Application deadline:

Monday 7 January 2019

About this project

The increases in atmospheric concentrations of CO2 (pCO2), that are associated with climate change, cause decreases in the nutritional value of plants to the herbivorous insects that feed upon them. In turn these changes in plant quality are a key determinant in the reproduction and survival of herbivorous insects at both the individual and the population scale.

By investigating past geologic periods of global warming with high atmospheric pCO2 we can determine the nature and scale of future changes in insect-plant interactions.

The geological record contains a number of well-documented fossilized insect beds, but the reasons for their distribution through geological time have not yet been examined. Although a relationship between fossil insect accumulations—changes in plants—and changes in atmospheric composition have been suggested they have never been shown.

This project will firstly make a general assessment of insect fossil distribution through both space and time in the Mesozoic, and will then focus on fossil beds found throughout the UK and Europe during the Early Jurassic. We will consider changes in the insect and plant communities before, during and after the early Toarcian (186 million years ago) period extreme environmental change. For instance, during the Toarcian average global temperatures rose by approximately 10°C and large quantities of CO2 were released into the ocean-atmosphere system.

The scale of the changes during the Toarcian event are comparable with the IPCC climate predictions for 2099 under high emissions scenarios. A recent high-resolution geochemical study of the Toarcian in Leicestershire suggests the preservation of insect beds might be linked to key stages of the climatic change.

Additionally, the Coelorrhyncha (true bugs) seem to have evolved during the Toarcian and their modern counterparts would indicate that this may be related to increased humidity and decomposition rates.

The main objectives of this project are to

  1. Test the hypothesis that there is a link between the accumulation of fossilized insects and large increases in global temperatures and pCO2 by collating data from insect beds and comparing these to the record of palaeoenvironmental change from published geochemical proxies.
  2. Assess any variations in the composition of insect communities (type, abundance and diversity) before, during and after the Toarcian event. Firstly, by (a) collecting and identifying insects and assessing insect leaf damage from known successions in Leicestershire, Gloucestershire and Bornholm, Denmark.
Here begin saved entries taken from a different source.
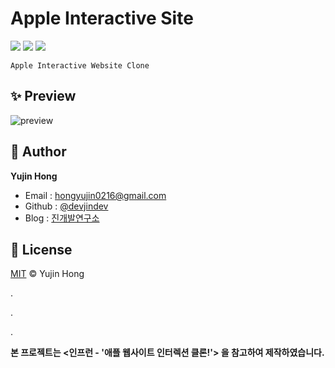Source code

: # Apple Interactive Site
![](https://img.shields.io/badge/-HTML5-F1662B)
![](https://img.shields.io/badge/-CSS3-2FA9DC)
![](https://img.shields.io/badge/-JavaScript-E3A127)  

`Apple Interactive Website Clone`  

## ✨ Preview
![preview](https://user-images.githubusercontent.com/74370531/109702308-65bcf700-7bd7-11eb-812b-bdd949b3e52f.gif)  

## 👤 Author
**Yujin Hong**
* Email : hongyujin0216@gmail.com
* Github : [@devjindev](https://github.com/devjindev)
* Blog : [진개발연구소](https://devjindev.tistory.com/)  

## 📝 License
[MIT](https://github.com/devjindev/apple-interactive-site/blob/master/License) © Yujin Hong  

.  

.  

.  

**본 프로젝트는 <인프런 - '애플 웹사이트 인터렉션 클론!'> 을 참고하여 제작하였습니다.**
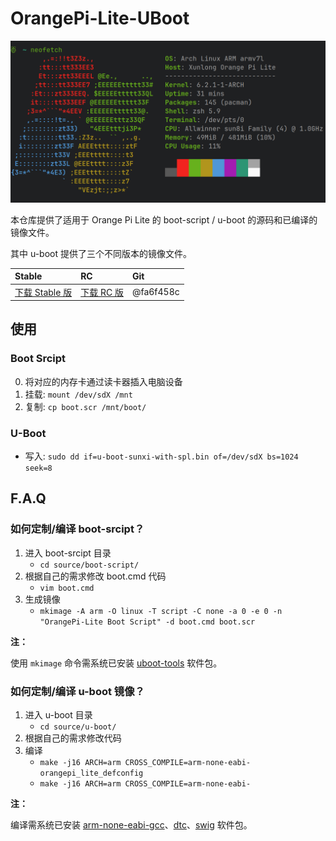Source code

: # OrangePi-Lite-UBoot

![OrangePi-Lite](.docs/img/logo.png)

本仓库提供了适用于 Orange Pi Lite 的 boot-script / u-boot 的源码和已编译的镜像文件。

其中 u-boot 提供了三个不同版本的镜像文件。

| Stable           | RC           | Git       |
|:-----------------|:-------------|:----------|
| [下载 Stable 版] | [下载 RC 版] | @fa6f458c |

[下载 Stable 版]: binary/u-boot/Stable
[下载 RC 版]: binary/u-boot/RC

## 使用

### Boot Srcipt

0. 将对应的内存卡通过读卡器插入电脑设备
1. 挂载: `mount /dev/sdX /mnt`
2. 复制: `cp boot.scr /mnt/boot/`

### U-Boot

+ 写入: `sudo dd if=u-boot-sunxi-with-spl.bin of=/dev/sdX bs=1024 seek=8`

## F.A.Q

### 如何定制/编译 boot-srcipt？

1. 进入 boot-srcipt 目录
    + `cd source/boot-script/`
2. 根据自己的需求修改 boot.cmd 代码
    + `vim boot.cmd`
3. 生成镜像
    + `mkimage -A arm -O linux -T script -C none -a 0 -e 0 -n "OrangePi-Lite Boot Script" -d boot.cmd boot.scr`

**注：**

使用 `mkimage` 命令需系统已安装 [uboot-tools] 软件包。

[uboot-tools]: https://archlinux.org/packages/community/x86_64/uboot-tools/

### 如何定制/编译 u-boot 镜像？

1. 进入 u-boot 目录
    + `cd source/u-boot/`
2. 根据自己的需求修改代码
2. 编译
    + `make -j16 ARCH=arm CROSS_COMPILE=arm-none-eabi- orangepi_lite_defconfig`
    + `make -j16 ARCH=arm CROSS_COMPILE=arm-none-eabi-`

**注：**

编译需系统已安装 [arm-none-eabi-gcc]、[dtc]、[swig] 软件包。

[arm-none-eabi-gcc]: https://archlinux.org/packages/community/x86_64/arm-none-eabi-gcc/
[dtc]: https://archlinux.org/packages/community-staging/x86_64/dtc/
[swig]: https://archlinux.org/packages/staging/x86_64/swig/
High-resolution graphic logging, biostratigraphy, elemental abundances and carbon isotope stratigraphy will be produced for these sections as needed. (b) Making observations from significant insect and plant collections from the same field sites now held in museum collections.
  3. Determine whether the nutritional quality of plants changed during the Toarcian event by measuring the leaf mass per area and leaf economic traits of plant matter associated with the insect beds and adjacent strata. These metrics are good indicators of plant C:N ratios (and so nutritional quality) and photosynthetic rates [8-9]. In particular, the Pliensbachian to Toarcian section at Bornholm is suitable for these analyses.
  4. Explore the relationship between changes and/or adaptations in the insect populations and the published records documenting the climatic changes during the Toarcian event (e.g. increased pCO2, an enhanced hydrological cycle, and increased global temperature).

The project will provide training in: (i) geological fieldwork, (ii) stratigraphy, (iii) fossil collection and preparation, (iv) taxonomy, (v) plant functional trait analysis, (vi) geochemistry (elemental abundances and carbon isotopes analyses), (vii) ecology, and (viii) statistics. You will be based in the School of Environmental Sciences at the University of Hull working under the supervision of Dr Bryony Caswell.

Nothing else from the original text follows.